-- Recorded data follows --

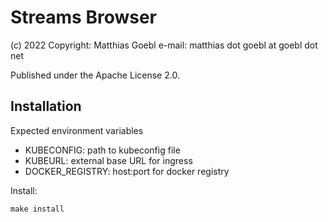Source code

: Streams Browser
===============
(c) 2022 Copyright: Matthias Goebl
e-mail: matthias dot goebl at goebl dot net

Published under the Apache License 2.0.


Installation
------------

Expected environment variables
- KUBECONFIG: path to kubeconfig file
- KUBEURL: external base URL for ingress
- DOCKER_REGISTRY: host:port for docker registry


Install:

    make install
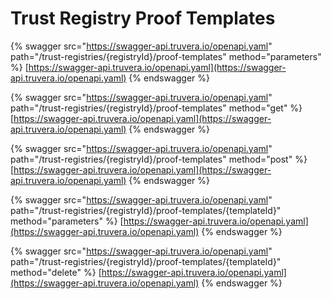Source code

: # Trust Registry Proof Templates

{% swagger src="https://swagger-api.truvera.io/openapi.yaml" path="/trust-registries/{registryId}/proof-templates" method="parameters" %}
[https://swagger-api.truvera.io/openapi.yaml](https://swagger-api.truvera.io/openapi.yaml)
{% endswagger %}

{% swagger src="https://swagger-api.truvera.io/openapi.yaml" path="/trust-registries/{registryId}/proof-templates" method="get" %}
[https://swagger-api.truvera.io/openapi.yaml](https://swagger-api.truvera.io/openapi.yaml)
{% endswagger %}

{% swagger src="https://swagger-api.truvera.io/openapi.yaml" path="/trust-registries/{registryId}/proof-templates" method="post" %}
[https://swagger-api.truvera.io/openapi.yaml](https://swagger-api.truvera.io/openapi.yaml)
{% endswagger %}

{% swagger src="https://swagger-api.truvera.io/openapi.yaml" path="/trust-registries/{registryId}/proof-templates/{templateId}" method="parameters" %}
[https://swagger-api.truvera.io/openapi.yaml](https://swagger-api.truvera.io/openapi.yaml)
{% endswagger %}

{% swagger src="https://swagger-api.truvera.io/openapi.yaml" path="/trust-registries/{registryId}/proof-templates/{templateId}" method="delete" %}
[https://swagger-api.truvera.io/openapi.yaml](https://swagger-api.truvera.io/openapi.yaml)
{% endswagger %}

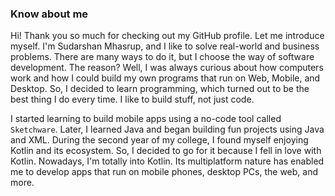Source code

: ### Know about me

Hi! Thank you so much for checking out my GitHub profile. Let me introduce myself. I'm Sudarshan Mhasrup, and I like to
solve real-world and business problems. There are many ways to do it, but I choose the way of software development. The
reason? Well, I was always curious about how computers work and how I could build my own programs that run on Web,
Mobile, and Desktop. So, I decided to learn programming, which turned out to be the best thing I do every time. I like
to build stuff, not just code.

I started learning to build mobile apps using a no-code tool called `Sketchware`. Later, I learned Java and began
building fun projects using Java and XML. During the second year of my college, I found myself enjoying Kotlin and its
ecosystem. So, I decided to go for it because I fell in love with Kotlin. Nowadays, I'm totally into Kotlin. Its
multiplatform nature has enabled me to develop apps that run on mobile phones, desktop PCs, the web, and more.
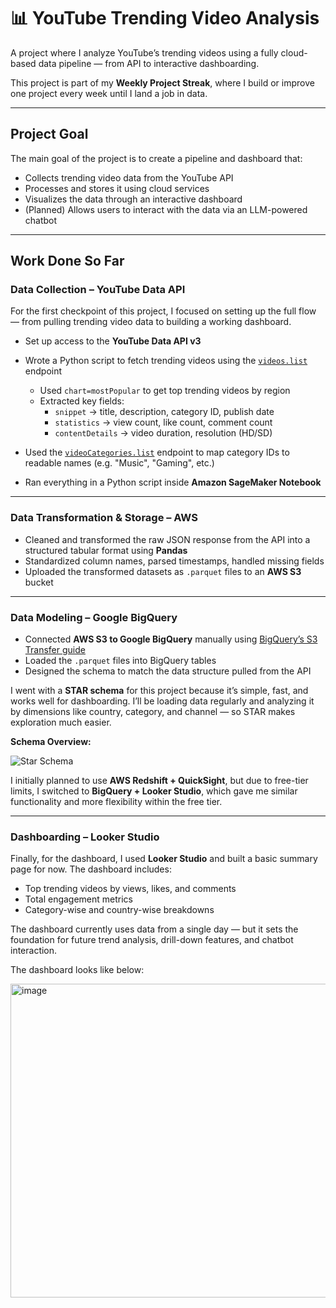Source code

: # 📊 YouTube Trending Video Analysis

A project where I analyze YouTube’s trending videos using a fully cloud-based data pipeline — from API to interactive dashboarding.

This project is part of my **Weekly Project Streak**, where I build or improve one project every week until I land a job in data.

---

## Project Goal

The main goal of the project is to create a pipeline and dashboard that:

- Collects trending video data from the YouTube API  
- Processes and stores it using cloud services  
- Visualizes the data through an interactive dashboard  
- (Planned) Allows users to interact with the data via an LLM-powered chatbot  

---

## Work Done So Far

### Data Collection – YouTube Data API

For the first checkpoint of this project, I focused on setting up the full flow — from pulling trending video data to building a working dashboard.

- Set up access to the **YouTube Data API v3**
- Wrote a Python script to fetch trending videos using the [`videos.list`](https://developers.google.com/youtube/v3/docs/videos/list) endpoint  
  - Used `chart=mostPopular` to get top trending videos by region
  - Extracted key fields:
    - `snippet` → title, description, category ID, publish date  
    - `statistics` → view count, like count, comment count  
    - `contentDetails` → video duration, resolution (HD/SD)

- Used the [`videoCategories.list`](https://developers.google.com/youtube/v3/docs/videoCategories/list) endpoint to map category IDs to readable names (e.g. "Music", "Gaming", etc.)
- Ran everything in a Python script inside **Amazon SageMaker Notebook**

---

### Data Transformation & Storage – AWS

- Cleaned and transformed the raw JSON response from the API into a structured tabular format using **Pandas**
- Standardized column names, parsed timestamps, handled missing fields
- Uploaded the transformed datasets as `.parquet` files to an **AWS S3** bucket

---

### Data Modeling – Google BigQuery

- Connected **AWS S3 to Google BigQuery** manually using [BigQuery’s S3 Transfer guide](https://cloud.google.com/bigquery/docs/s3-transfer)  
- Loaded the `.parquet` files into BigQuery tables
- Designed the schema to match the data structure pulled from the API

I went with a **STAR schema** for this project because it’s simple, fast, and works well for dashboarding. I’ll be loading data regularly and analyzing it by dimensions like country, category, and channel — so STAR makes exploration much easier.

**Schema Overview:**

![Star Schema](https://github.com/user-attachments/assets/5d2354d4-6967-438e-97db-d4aec02b8fce)

I initially planned to use **AWS Redshift + QuickSight**, but due to free-tier limits, I switched to **BigQuery + Looker Studio**, which gave me similar functionality and more flexibility within the free tier.

---

### Dashboarding – Looker Studio

Finally, for the dashboard, I used **Looker Studio** and built a basic summary page for now. The dashboard includes:

- Top trending videos by views, likes, and comments  
- Total engagement metrics  
- Category-wise and country-wise breakdowns

The dashboard currently uses data from a single day — but it sets the foundation for future trend analysis, drill-down features, and chatbot interaction.

The dashboard looks like below:

<img width="824" height="502" alt="image" src="https://github.com/user-attachments/assets/8e8657ec-b0bb-4274-8c30-336afb72aaa6" />
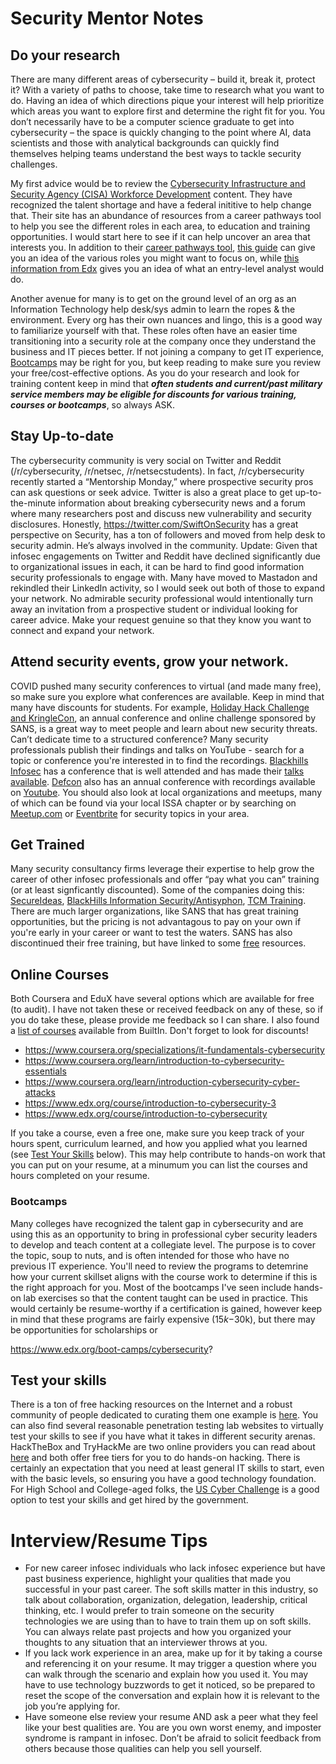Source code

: # Security Mentor Notes

## Do your research
There are many different areas of cybersecurity – build it, break it, protect it? With a variety of paths to choose, take time to research what you want to do. Having an idea of which directions pique your interest will help prioritize which areas you want to explore first and determine the right fit for you.  You don’t necessarily have to be a computer science graduate to get into cybersecurity – the space is quickly changing to the point where AI, data scientists and those with analytical backgrounds can quickly find themselves helping teams understand the best ways to tackle security challenges. 

My first advice would be to review the [Cybersecurity Infrastructure and Security Agency (CISA) Workforce Development](https://niccs.cisa.gov/workforce-development) content. They have recognized the talent shortage and have a federal inititive to help change that. Their site has an abundance of resources from a career pathways tool to help you see the different roles in each area, to education and training opportunities. I would start here to see if it can help uncover an area that interests you. In addition to their [career pathways tool](https://niccs.cisa.gov/workforce-development/cyber-career-pathways-tool), [this guide](https://cybersecurityguide.org/careers/) can give you an idea of the various roles you might want to focus on, while [this information from Edx](https://www.edx.org/boot-camps/cybersecurity?linked_from=sitenav) gives you an idea of what an entry-level analyst would do.

Another avenue for many is to get on the ground level of an org as an Information Technology help desk/sys admin to learn the ropes & the environment. Every org has their own nuances and lingo, this is a good way to familiarize yourself with that. These roles often have an easier time transitioning into a security role at the company once they understand the business and IT pieces better. If not joining a company to get IT experience, [Bootcamps](#bootcamps) may be right for you, but keep reading to make sure you review your free/cost-effective options. As you do your research and look for training content keep in mind that <b>___often students and current/past military service members may be eligible for discounts for various training, courses or bootcamps___</b>, so always ASK.  

## Stay Up-to-date
The cybersecurity community is very social on Twitter and Reddit (/r/cybersecurity, /r/netsec, /r/netsecstudents). In fact, /r/cybersecurity recently started a “Mentorship Monday,” where prospective security pros can ask questions or seek advice. Twitter is also a great place to get up-to-the-minute information about breaking cybersecurity news and a forum where many researchers post and discuss new vulnerability and security disclosures. Honestly, https://twitter.com/SwiftOnSecurity has a great perspective on Security, has a ton of followers and moved from help desk to security admin. He’s always involved in the community. Update: Given that infosec engagements on Twitter and Reddit have declined significantly due to organizational issues in each, it can be hard to find good information security professionals to engage with. Many have moved to Mastadon and rekindled their LinkedIn activity, so I would seek out both of those to expand your network. No admirable security professional would intentionally turn away an invitation from a prospective student or individual looking for career advice. Make your request genuine so that they know you want to connect and expand your network.

## Attend security events, grow your network. 
COVID pushed many security conferences to virtual (and made many free), so make sure you explore what conferences are available. Keep in mind that many have discounts for students. For example, [Holiday Hack Challenge and KringleCon](https://www.sans.org/mlp/holiday-hack-challenge/), an annual conference and online challenge sponsored by SANS, is a great way to meet people and learn about new security threats. Can’t dedicate time to a structured conference? Many security professionals publish their findings and talks on YouTube - search for a topic or conference you're interested in to find the recordings. [Blackhills Infosec](https://wildwesthackinfest.com/) has a conference that is well attended and has made their [talks available](https://www.youtube.com/c/WildWestHackinFest). [Defcon](https://defcon.org) also has an annual conference with recordings available on [Youtube](https://www.youtube.com/user/DEFCONConference). You should also look at local organizations and meetups, many of which can be found via your local ISSA chapter or by searching on [Meetup.com](https://meetup.com) or [Eventbrite](https://eventbrite.com) for security topics in your area. 

## Get Trained
Many security consultancy firms leverage their expertise to help grow the career of other infosec professionals and offer “pay what you can” training (or at least signficantly discounted). Some of the companies doing this: [SecureIdeas](https://training.secureideas.com/), [BlackHills Information Security/Antisyphon](https://www.antisyphontraining.com/), [TCM Training](https://academy.tcm-sec.com/). There are much larger organizations, like SANS that has great training opportunities, but the pricing is not advantagous to pay on your own if you're early in your career or want to test the waters. SANS has also discontinued their free training, but have linked to some [free](https://www.sans.org/cyberaces/) resources. 

## Online Courses 
Both Coursera and EduX have several options which are available for free (to audit). I have not taken these or received feedback on any of these, so if you do take these, please provide me feedback so I can share. I also found a [list of courses](https://builtin.com/cybersecurity/cybersecurity-training) available from BuiltIn. Don't forget to look for discounts! 

* https://www.coursera.org/specializations/it-fundamentals-cybersecurity 
* https://www.coursera.org/learn/introduction-to-cybersecurity-essentials
* https://www.coursera.org/learn/introduction-cybersecurity-cyber-attacks
* https://www.edx.org/course/introduction-to-cybersecurity-3
* https://www.edx.org/course/introduction-to-cybersecurity

If you take a course, even a free one, make sure you keep track of your hours spent, curriculum learned, and how you applied what you learned (see [Test Your Skills](#Test_Your_Skills) below). This may help contribute to hands-on work that you can put on your resume, at a minumum you can list the courses and hours completed on your resume.

### Bootcamps
Many colleges have recognized the talent gap in cybersecurity and are using this as an opportunity to bring in professional cyber security leaders to develop and teach content at a collegiate level. The purpose is to cover the topic, soup to nuts, and is often intended for those who have no previous IT experience.  You'll need to review the programs to detemrine how your current skillset aligns with the course work to determine if this is the right approach for you. Most of the bootcamps I've seen include hands-on lab exercises so that the content taught can be used in practice. This would certainly be resume-worthy if a certification is gained, however keep in mind that these programs are fairly expensive ($15k-$30k), but there may be opportunities for scholarships or 

https://www.edx.org/boot-camps/cybersecurity?


## Test your skills
There is a ton of free hacking resources on the Internet and a robust community of people dedicated to curating them one example is [here](https://github.com/vitalysim/Awesome-Hacking-Resources). You can also find several reasonable penetration testing lab websites to virtually test your skills to see if you have what it takes in different security arenas. HackTheBox and TryHackMe are two online providers you can read about [here](https://defaultcredentials.com/ctf/tryhackme-vs-hackthebox-cybersecurity-training/) and both offer free tiers for you to do hands-on hacking. There is certainly an expectation that you need at least general IT skills to start, even with the basic levels, so ensuring you have a good technology foundation. For High School and College-aged folks, the [US Cyber Challenge](https://www.uscyberchallenge.org/) is a good option to test your skills and get hired by the government. 


# Interview/Resume Tips
* For new career infosec individuals who lack infosec experience but have past business experience, highlight your qualities that made you successful in your past career. The soft skills matter in this industry, so talk about collaboration, organization, delegation, leadership, critical thinking, etc.  I would prefer to train someone on the security technologies we are using than to have to train them up on soft skills.  You can always relate past projects and how you organized your thoughts to any situation that an interviewer throws at you. 
* If you lack work experience in an area, make up for it by taking a course and referencing it on your resume. It may trigger a question where you can walk through the scenario and explain how you used it. You may have to use technology buzzwords to get it noticed, so be prepared to reset the scope of the conversation and explain how it is relevant to the job you’re applying for.
* Have someone else review your resume AND ask a peer what they feel like your best qualities are. You are you own worst enemy, and imposter syndrome is rampant in infosec. Don’t be afraid to solicit feedback from others because those qualities can help you sell yourself. 





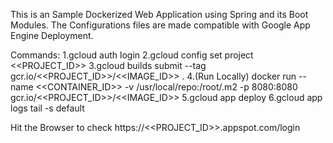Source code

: This is an Sample Dockerized Web Application using Spring and its Boot Modules.
The Configurations files are made compatible with Google App Engine Deployment.

Commands:
1.gcloud auth login
2.gcloud config set project <<PROJECT_ID>>
3.gcloud builds submit --tag gcr.io/<<PROJECT_ID>>/<<IMAGE_ID>> .
4.(Run Locally) docker run --name <<CONTAINER_ID>> -v /usr/local/repo:/root/.m2 -p 8080:8080 gcr.io/<<PROJECT_ID>>/<<IMAGE_ID>>
5.gcloud app deploy
6.gcloud app logs tail -s default

Hit the Browser to check
https://<<PROJECT_ID>>.appspot.com/login
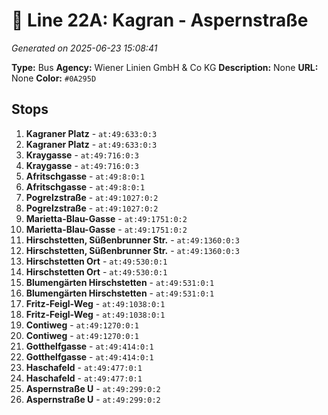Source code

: # 🚌 Line 22A: Kagran - Aspernstraße

*Generated on 2025-06-23 15:08:41*

**Type:** Bus
**Agency:** Wiener Linien GmbH & Co KG
**Description:** None
**URL:** None
**Color:** `#0A295D`

## Stops

1. **Kagraner Platz** - `at:49:633:0:3`
2. **Kagraner Platz** - `at:49:633:0:3`
3. **Kraygasse** - `at:49:716:0:3`
4. **Kraygasse** - `at:49:716:0:3`
5. **Afritschgasse** - `at:49:8:0:1`
6. **Afritschgasse** - `at:49:8:0:1`
7. **Pogrelzstraße** - `at:49:1027:0:2`
8. **Pogrelzstraße** - `at:49:1027:0:2`
9. **Marietta-Blau-Gasse** - `at:49:1751:0:2`
10. **Marietta-Blau-Gasse** - `at:49:1751:0:2`
11. **Hirschstetten, Süßenbrunner Str.** - `at:49:1360:0:3`
12. **Hirschstetten, Süßenbrunner Str.** - `at:49:1360:0:3`
13. **Hirschstetten Ort** - `at:49:530:0:1`
14. **Hirschstetten Ort** - `at:49:530:0:1`
15. **Blumengärten Hirschstetten** - `at:49:531:0:1`
16. **Blumengärten Hirschstetten** - `at:49:531:0:1`
17. **Fritz-Feigl-Weg** - `at:49:1038:0:1`
18. **Fritz-Feigl-Weg** - `at:49:1038:0:1`
19. **Contiweg** - `at:49:1270:0:1`
20. **Contiweg** - `at:49:1270:0:1`
21. **Gotthelfgasse** - `at:49:414:0:1`
22. **Gotthelfgasse** - `at:49:414:0:1`
23. **Haschafeld** - `at:49:477:0:1`
24. **Haschafeld** - `at:49:477:0:1`
25. **Aspernstraße U** - `at:49:299:0:2`
26. **Aspernstraße U** - `at:49:299:0:2`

-- Recorded data concluded --

Work task: From the entries above, copy exactly the lines starting at the one with "- Top trending" and stopping at the one with "My first advice", keeping both ends. Drop the pictures.

Result of this task:
- Top trending videos by views, likes, and comments  
- Total engagement metrics  
- Category-wise and country-wise breakdowns

The dashboard currently uses data from a single day — but it sets the foundation for future trend analysis, drill-down features, and chatbot interaction.

The dashboard looks like below:

<img width="824" height="502" alt="image" src="https://github.com/user-attachments/assets/8e8657ec-b0bb-4274-8c30-336afb72aaa6" />
Source code

: # Security Mentor Notes

## Do your research
There are many different areas of cybersecurity – build it, break it, protect it? With a variety of paths to choose, take time to research what you want to do. Having an idea of which directions pique your interest will help prioritize which areas you want to explore first and determine the right fit for you.  You don’t necessarily have to be a computer science graduate to get into cybersecurity – the space is quickly changing to the point where AI, data scientists and those with analytical backgrounds can quickly find themselves helping teams understand the best ways to tackle security challenges. 

My first advice would be to review the [Cybersecurity Infrastructure and Security Agency (CISA) Workforce Development](https://niccs.cisa.gov/workforce-development) content. They have recognized the talent shortage and have a federal inititive to help change that. Their site has an abundance of resources from a career pathways tool to help you see the different roles in each area, to education and training opportunities. I would start here to see if it can help uncover an area that interests you. In addition to their [career pathways tool](https://niccs.cisa.gov/workforce-development/cyber-career-pathways-tool), [this guide](https://cybersecurityguide.org/careers/) can give you an idea of the various roles you might want to focus on, while [this information from Edx](https://www.edx.org/boot-camps/cybersecurity?linked_from=sitenav) gives you an idea of what an entry-level analyst would do.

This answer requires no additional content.